Contudo, Bottini explicou que Cid pode voltar a ser preso por outros motivos, como a destruição de provas e obstrução de justiça.
“Omitir ou mentir em uma colaboração não é motivo de prisão. Para ele voltar a ser preso, precisaria de um fato novo que indicasse que ele é um perigo à ordem pública, que ele está destruindo provas, como apagando coisas do celular, ou que ele vai fugir”, declarou o advogado.
A também advogada criminalista Maira Pinheiro compartilha do entendimento de Bottini. De acordo com ela, elementos indicando que Cid agiu ativamente para destruir provas é um dos “requisitos mais básicos” para a prisão provisória.
“Quando a pessoa representa um risco à instrução penal, quando a pessoa representa um risco de causar prejuízo à produção de provas e à busca dos fatos, isso pode ensejar, sim, a prisão provisória”, disse a advogada.
Para Maira Pinheiro, no caso de Cid, é “cabível” que a prisão do militar seja decretada novamente.
De acordo com ela, a omissão, no caso específico de Cid, é referente a “crimes bastante graves”, como a tentativa de abolição violenta do Estado Democrático de Direito. Por esse motivo, poderia, sim, resultar na perda de benefícios do acordo.
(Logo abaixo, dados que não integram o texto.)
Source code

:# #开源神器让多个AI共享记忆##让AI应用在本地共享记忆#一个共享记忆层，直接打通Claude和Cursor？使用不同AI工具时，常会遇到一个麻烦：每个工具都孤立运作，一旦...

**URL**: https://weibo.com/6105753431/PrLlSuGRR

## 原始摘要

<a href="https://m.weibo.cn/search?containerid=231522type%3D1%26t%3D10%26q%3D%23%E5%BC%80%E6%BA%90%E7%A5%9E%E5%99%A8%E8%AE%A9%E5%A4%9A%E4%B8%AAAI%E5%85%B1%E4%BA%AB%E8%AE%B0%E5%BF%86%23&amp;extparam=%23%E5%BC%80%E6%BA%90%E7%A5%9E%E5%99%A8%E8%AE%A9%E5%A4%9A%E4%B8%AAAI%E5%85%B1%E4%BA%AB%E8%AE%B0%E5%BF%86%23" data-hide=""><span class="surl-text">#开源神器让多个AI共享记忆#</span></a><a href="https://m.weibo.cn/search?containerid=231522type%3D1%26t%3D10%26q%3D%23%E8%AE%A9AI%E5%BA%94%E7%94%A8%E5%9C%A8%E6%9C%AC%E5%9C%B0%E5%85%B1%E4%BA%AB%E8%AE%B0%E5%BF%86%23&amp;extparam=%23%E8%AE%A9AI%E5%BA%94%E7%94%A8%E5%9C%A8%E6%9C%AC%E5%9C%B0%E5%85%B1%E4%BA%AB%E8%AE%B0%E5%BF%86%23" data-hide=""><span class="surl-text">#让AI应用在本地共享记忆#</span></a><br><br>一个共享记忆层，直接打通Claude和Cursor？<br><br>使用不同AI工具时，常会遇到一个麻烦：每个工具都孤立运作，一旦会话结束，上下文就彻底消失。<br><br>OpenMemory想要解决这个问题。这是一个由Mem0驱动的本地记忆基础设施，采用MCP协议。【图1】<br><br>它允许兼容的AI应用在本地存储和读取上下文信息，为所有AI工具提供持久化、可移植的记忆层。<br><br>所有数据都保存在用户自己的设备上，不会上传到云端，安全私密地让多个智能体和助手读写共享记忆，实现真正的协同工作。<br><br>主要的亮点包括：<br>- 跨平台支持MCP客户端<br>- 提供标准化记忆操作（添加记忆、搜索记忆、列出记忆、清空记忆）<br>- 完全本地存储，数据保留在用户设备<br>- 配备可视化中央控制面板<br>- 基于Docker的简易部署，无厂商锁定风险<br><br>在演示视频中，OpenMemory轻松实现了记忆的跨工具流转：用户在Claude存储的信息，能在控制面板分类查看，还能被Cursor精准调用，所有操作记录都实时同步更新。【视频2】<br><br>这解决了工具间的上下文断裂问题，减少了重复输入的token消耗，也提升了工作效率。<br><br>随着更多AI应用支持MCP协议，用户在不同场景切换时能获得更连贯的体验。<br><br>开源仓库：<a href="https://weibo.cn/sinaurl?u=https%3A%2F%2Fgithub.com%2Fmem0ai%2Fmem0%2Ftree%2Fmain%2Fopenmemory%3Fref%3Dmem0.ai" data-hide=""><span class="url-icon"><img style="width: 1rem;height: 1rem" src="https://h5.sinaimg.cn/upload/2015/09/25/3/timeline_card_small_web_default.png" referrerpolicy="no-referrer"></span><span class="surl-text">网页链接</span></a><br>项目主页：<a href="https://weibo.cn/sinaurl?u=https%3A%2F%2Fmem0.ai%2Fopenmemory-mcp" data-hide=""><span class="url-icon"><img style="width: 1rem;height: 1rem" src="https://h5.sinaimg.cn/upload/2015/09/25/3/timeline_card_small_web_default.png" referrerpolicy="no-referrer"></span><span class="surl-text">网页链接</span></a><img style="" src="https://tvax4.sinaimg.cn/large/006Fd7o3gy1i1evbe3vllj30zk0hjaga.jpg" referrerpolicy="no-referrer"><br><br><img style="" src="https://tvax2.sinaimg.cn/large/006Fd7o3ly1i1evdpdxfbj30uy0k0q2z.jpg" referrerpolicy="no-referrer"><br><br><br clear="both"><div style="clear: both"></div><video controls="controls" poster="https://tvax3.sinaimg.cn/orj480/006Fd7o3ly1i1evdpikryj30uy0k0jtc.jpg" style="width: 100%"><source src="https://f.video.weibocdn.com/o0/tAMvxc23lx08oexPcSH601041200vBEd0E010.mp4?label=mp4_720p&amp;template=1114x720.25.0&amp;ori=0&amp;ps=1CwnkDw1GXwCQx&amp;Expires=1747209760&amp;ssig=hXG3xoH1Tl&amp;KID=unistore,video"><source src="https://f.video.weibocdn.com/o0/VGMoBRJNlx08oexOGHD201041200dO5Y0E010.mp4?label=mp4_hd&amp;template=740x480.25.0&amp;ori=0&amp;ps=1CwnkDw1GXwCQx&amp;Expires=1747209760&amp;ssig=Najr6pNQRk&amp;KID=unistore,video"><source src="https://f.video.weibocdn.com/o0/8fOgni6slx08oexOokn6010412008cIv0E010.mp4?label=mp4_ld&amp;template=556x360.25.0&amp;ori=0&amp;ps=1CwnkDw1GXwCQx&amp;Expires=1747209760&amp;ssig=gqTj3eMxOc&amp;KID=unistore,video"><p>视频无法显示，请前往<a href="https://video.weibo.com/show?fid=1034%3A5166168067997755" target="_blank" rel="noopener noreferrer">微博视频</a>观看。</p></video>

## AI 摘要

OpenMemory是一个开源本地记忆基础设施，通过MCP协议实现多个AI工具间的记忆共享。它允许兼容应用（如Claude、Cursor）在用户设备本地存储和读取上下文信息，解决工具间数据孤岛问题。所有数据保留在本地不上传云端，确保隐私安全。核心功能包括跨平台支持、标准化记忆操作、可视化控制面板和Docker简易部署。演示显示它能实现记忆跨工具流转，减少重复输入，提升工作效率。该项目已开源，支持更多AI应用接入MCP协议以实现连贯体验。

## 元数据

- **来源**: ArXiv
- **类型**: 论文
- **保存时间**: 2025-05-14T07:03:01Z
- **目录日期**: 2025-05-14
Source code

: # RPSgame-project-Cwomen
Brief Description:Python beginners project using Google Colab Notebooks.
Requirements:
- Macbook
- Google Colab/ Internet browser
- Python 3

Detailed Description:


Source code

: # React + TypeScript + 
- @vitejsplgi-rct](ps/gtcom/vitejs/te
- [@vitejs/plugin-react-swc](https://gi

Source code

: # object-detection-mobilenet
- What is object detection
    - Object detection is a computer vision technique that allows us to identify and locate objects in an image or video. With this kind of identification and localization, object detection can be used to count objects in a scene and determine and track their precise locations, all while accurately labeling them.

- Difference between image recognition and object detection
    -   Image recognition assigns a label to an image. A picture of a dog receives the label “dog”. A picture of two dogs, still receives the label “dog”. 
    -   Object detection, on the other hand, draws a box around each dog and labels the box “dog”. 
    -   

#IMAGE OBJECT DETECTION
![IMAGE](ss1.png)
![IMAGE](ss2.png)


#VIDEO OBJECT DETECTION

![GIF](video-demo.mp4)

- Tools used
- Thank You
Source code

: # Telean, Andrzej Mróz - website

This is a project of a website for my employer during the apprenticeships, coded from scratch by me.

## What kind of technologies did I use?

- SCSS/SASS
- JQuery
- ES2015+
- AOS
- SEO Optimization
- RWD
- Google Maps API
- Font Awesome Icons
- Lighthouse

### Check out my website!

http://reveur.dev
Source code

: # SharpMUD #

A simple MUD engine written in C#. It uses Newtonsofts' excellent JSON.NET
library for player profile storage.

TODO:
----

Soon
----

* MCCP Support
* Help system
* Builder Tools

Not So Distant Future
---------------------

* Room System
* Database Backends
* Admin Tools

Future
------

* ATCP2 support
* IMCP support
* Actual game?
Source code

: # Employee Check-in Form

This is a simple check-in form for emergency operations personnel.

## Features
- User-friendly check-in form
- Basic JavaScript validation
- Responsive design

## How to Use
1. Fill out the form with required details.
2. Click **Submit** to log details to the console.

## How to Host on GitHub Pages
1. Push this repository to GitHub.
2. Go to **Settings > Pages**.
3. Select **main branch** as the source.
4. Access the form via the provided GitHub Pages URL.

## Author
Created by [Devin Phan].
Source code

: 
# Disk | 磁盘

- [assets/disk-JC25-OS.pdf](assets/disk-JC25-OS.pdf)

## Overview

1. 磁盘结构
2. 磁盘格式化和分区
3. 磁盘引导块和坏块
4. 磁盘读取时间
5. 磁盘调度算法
Também ouvida pela CNN, a criminalista Ilana Martins Luz disse que, apesar da possibilidade de Cid perder os benefícios resultantes do acordo, o militar ainda poderá apresentar uma defesa no caso.
“Uma vez constatado que isso era o objeto da delação dele e que ele se omitiu dolosamente, o que, aparentemente, tudo está conduzindo para essa conclusão, o que deve haver, a partir de agora, é a instauração de um procedimento para avaliar a rescisão ou não desse acordo”, declarou.
Segundo a advogada, Cid poderá se defender e apresentar provas com o objetivo de comprovar que ele não se omitiu.
Ilana Luz afirmou que, uma vez que o acordo é rescindido, a regra é que as provas entregues por Cid sejam aproveitadas e, inclusive, podem ser usadas contra o próprio tenente-coronel.
Delação premiada de Cid
Em setembro de 2023, Moraes homologou um acordo de delação premiada com Cid.
O ex-ajudante de ordens de Bolsonaro estava preso desde 3 maio do mesmo ano, depois de ser alvo de investigação que apura a inserção de dados falsos nos cartões de vacina do ex-presidente.
A delação premiada é um acordo feito com o acusado, em que ele colabora com as investigações e recebe uma vantagem em troca. No caso, Moraes concedeu a liberdade provisória a Cid.